August 20, 2025 By Chris Corrigan Democracy No Comments

Congrats to the Air Canada Components of CUPE who secured a contract between Air Canada and their flight attendants. This was a wild moment in Canadian labour relations. A ten year agreement expired, the union demanded pay for unpaid work and achieved a 99% strike vote. Air Canada preemptively locked out the workers last weekend and began cancelling flights. The federal government ordered the groups to binding arbitration and then ordered the flight attendants back to work. They refused and began an illegal strike. The public largely stayed onside becasue NO ONE LIKES DOING WORK FOR FREE. Then yesterday, the announcement came that the dispute was settled.

This whirlwind week was an important moment for labour in Canada. At the same time as the new agreement was announced, CBC reported last night on the increasing prices of things, especially food, and how the affordability crisis is going. We have heard all kinds of news about price inflation over the past few years, but hardly anyone has talked about wage stagnation. In the past, price would rise, and so would wages. But in the last 20 years, and the last ten years specifically, this difference has become truly unhinged. Nobody in politics with any power, least of all the federal Liberals and Conservatives, have discussed wage increases, but everyone seems to have solutions for inflation, which has largely returned to its “normal” levels.

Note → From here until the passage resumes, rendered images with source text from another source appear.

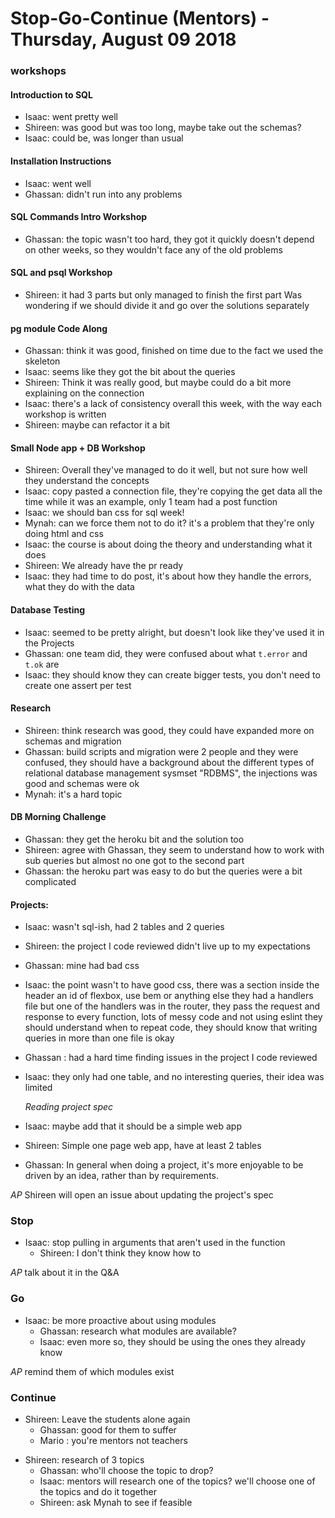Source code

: # Stop-Go-Continue (Mentors) - Thursday, August 09 2018

### workshops

#### Introduction to SQL

* Isaac: went pretty well
* Shireen: was good but was too long, maybe take out the schemas?
* Isaac: could be, was longer than usual

#### Installation Instructions

* Isaac: went well
* Ghassan: didn't run into any problems

#### SQL Commands Intro Workshop

* Ghassan: the topic wasn't too hard, they got it quickly
  doesn't depend on other weeks, so they wouldn't face any of the old problems

#### SQL and psql Workshop

* Shireen: it had 3 parts but only managed to finish the first part
  Was wondering if we should divide it and go over the solutions separately

#### pg module Code Along

* Ghassan: think it was good, finished on time due to the fact we used the
  skeleton
* Isaac: seems like they got the bit about the queries
* Shireen: Think it was really good, but maybe could do a bit more explaining
  on the connection
* Isaac: there's a lack of consistency overall this week, with the way each workshop
  is written
* Shireen: maybe can refactor it a bit

#### Small Node app + DB Workshop

* Shireen: Overall they've managed to do it well, but not sure how well they
  understand the concepts
* Isaac: copy pasted a connection file, they're copying the get data all the time
  while it was an example, only 1 team had a post function
* Isaac: we should ban css for sql week!
* Mynah: can we force them not to do it? it's a problem that they're only doing
  html and css
* Isaac: the course is about doing the theory and understanding what it does
* Shireen: We already have the pr ready
* Isaac: they had time to do post, it's about how they handle the errors, what
  they do with the data

#### Database Testing

* Isaac: seemed to be pretty alright, but doesn't look like they've used it in the
  Projects
* Ghassan: one team did, they were confused about what `t.error` and `t.ok` are
* Isaac: they should know they can create bigger tests, you don't need to create one
  assert per test

#### Research

* Shireen: think research was good, they could have expanded more on schemas and
  migration
* Ghassan: build scripts and migration were 2 people and they were confused, they
  should have a background about the different types of relational database management sysmset "RDBMS", the injections was good
  and schemas were ok
* Mynah: it's a hard topic

#### DB Morning Challenge

* Ghassan: they get the heroku bit and the solution too
* Shireen: agree with Ghassan, they seem to understand how to work with sub queries
  but almost no one got to the second part
* Ghassan: the heroku part was easy to do but the queries were a bit complicated

#### Projects:

* Isaac: wasn't sql-ish, had 2 tables and 2 queries
* Shireen: the project I code reviewed didn't live up to my expectations
* Ghassan: mine had bad css
* Isaac: the point wasn't to have good css, there was a section inside the header
  an id of flexbox, use bem or anything else
  they had a handlers file but one of the handlers was in the router, they
  pass the request and response to every function, lots of messy code and not using
  eslint
  they should understand when to repeat code, they should know that writing
  queries in more than one file is okay
* Ghassan : had a hard time finding issues in the project I code reviewed
* Isaac: they only had one table, and no interesting queries, their idea was
  limited

  _Reading project spec_

* Isaac: maybe add that it should be a simple web app
* Shireen: Simple one page web app, have at least 2 tables
* Ghassan: In general when doing a project, it's  more enjoyable to be driven by an idea,
rather than by requirements.

_AP_ Shireen will open an issue about updating the project's spec

### Stop

* Isaac: stop pulling in arguments that aren't used in the function
  * Shireen: I don't think they know how to

_AP_ talk about it in the Q&A

### Go

* Isaac: be more proactive about using modules
  * Ghassan: research what modules are available?
  * Isaac: even more so, they should be using the ones they already know

_AP_ remind them of which modules exist

### Continue

* Shireen: Leave the students alone again
  * Ghassan: good for them to suffer
  * Mario : you're mentors not teachers

- Shireen: research of 3 topics
  * Ghassan: who'll choose the topic to drop?
  * Isaac: mentors will research one of the topics? we'll choose one of the topics and do it together
  * Shireen: ask Mynah to see if feasible
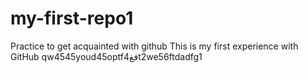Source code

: # my-first-repo1
Practice to get acquainted with github
This is my first experience with GitHub
qw4545youd45optfفغ4t2we56ftdadfg1
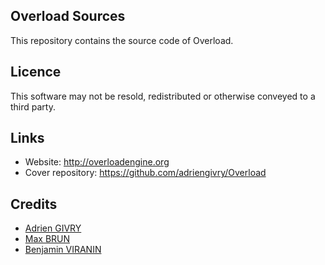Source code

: ## Overload Sources
This repository contains the source code of Overload.

## Licence
This software may not be resold, redistributed or otherwise conveyed to a third party.

## Links
- Website: http://overloadengine.org
- Cover repository: https://github.com/adriengivry/Overload

## Credits
- [Adrien GIVRY](https://github.com/adriengivry)
- [Max BRUN](https://github.com/maxbrundev)
- [Benjamin VIRANIN](https://github.com/BenjaminViranin)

We need to talk about wages. All the time. You are not getting paid enough. People need to be paid more. And if you are worried about prices increasing perhaps we shouldn’t be because very little of what we are paying in higher prices is going to the people that make things and provide us with the services we need. For things like food, living wages for workers are not the issue. It doesn’t take a genius to put two and two together, but we’re still living the neoliberal dream, so at the very least, the lateral thinking needed to do it is wanting.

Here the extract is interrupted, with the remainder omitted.